### THE TASK
The listing, minus its pictures, is to be given again exactly.

================================

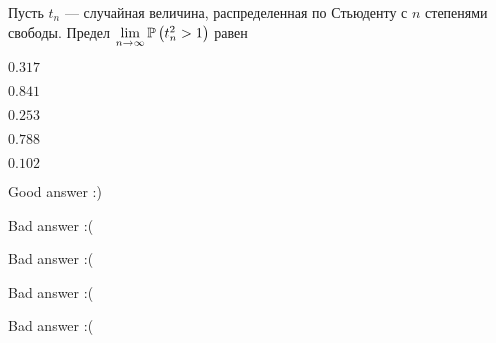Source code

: 
\begin{question}
Пусть \(t_n\) --- случайная величина, распределенная по Стьюденту с
\(n\) степенями свободы. Предел
\(\lim\limits_{n\to\infty}\P\left(t_{n}^2>1\right)\) равен
\begin{answerlist}
  \item \(0.317\)
  \item \(0.841\)
  \item \(0.253\)
  \item \(0.788\)
  \item \(0.102\)
\end{answerlist}
\end{question}

\begin{solution}
\begin{answerlist}
  \item Good answer :)
  \item Bad answer :(
  \item Bad answer :(
  \item Bad answer :(
  \item Bad answer :(
\end{answerlist}
\end{solution}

================================

### SOLUTION TO THE PROBLEM
Source code

: 
\begin{question}
Пусть \(t_n\) --- случайная величина, распределенная по Стьюденту с
\(n\) степенями свободы. Предел
\(\lim\limits_{n\to\infty}\P\left(t_{n}^2>1\right)\) равен
\begin{answerlist}
  \item \(0.317\)
  \item \(0.841\)
  \item \(0.253\)
  \item \(0.788\)
  \item \(0.102\)
\end{answerlist}
\end{question}

\begin{solution}
\begin{answerlist}
  \item Good answer :)
  \item Bad answer :(
  \item Bad answer :(
  \item Bad answer :(
  \item Bad answer :(
\end{answerlist}
\end{solution}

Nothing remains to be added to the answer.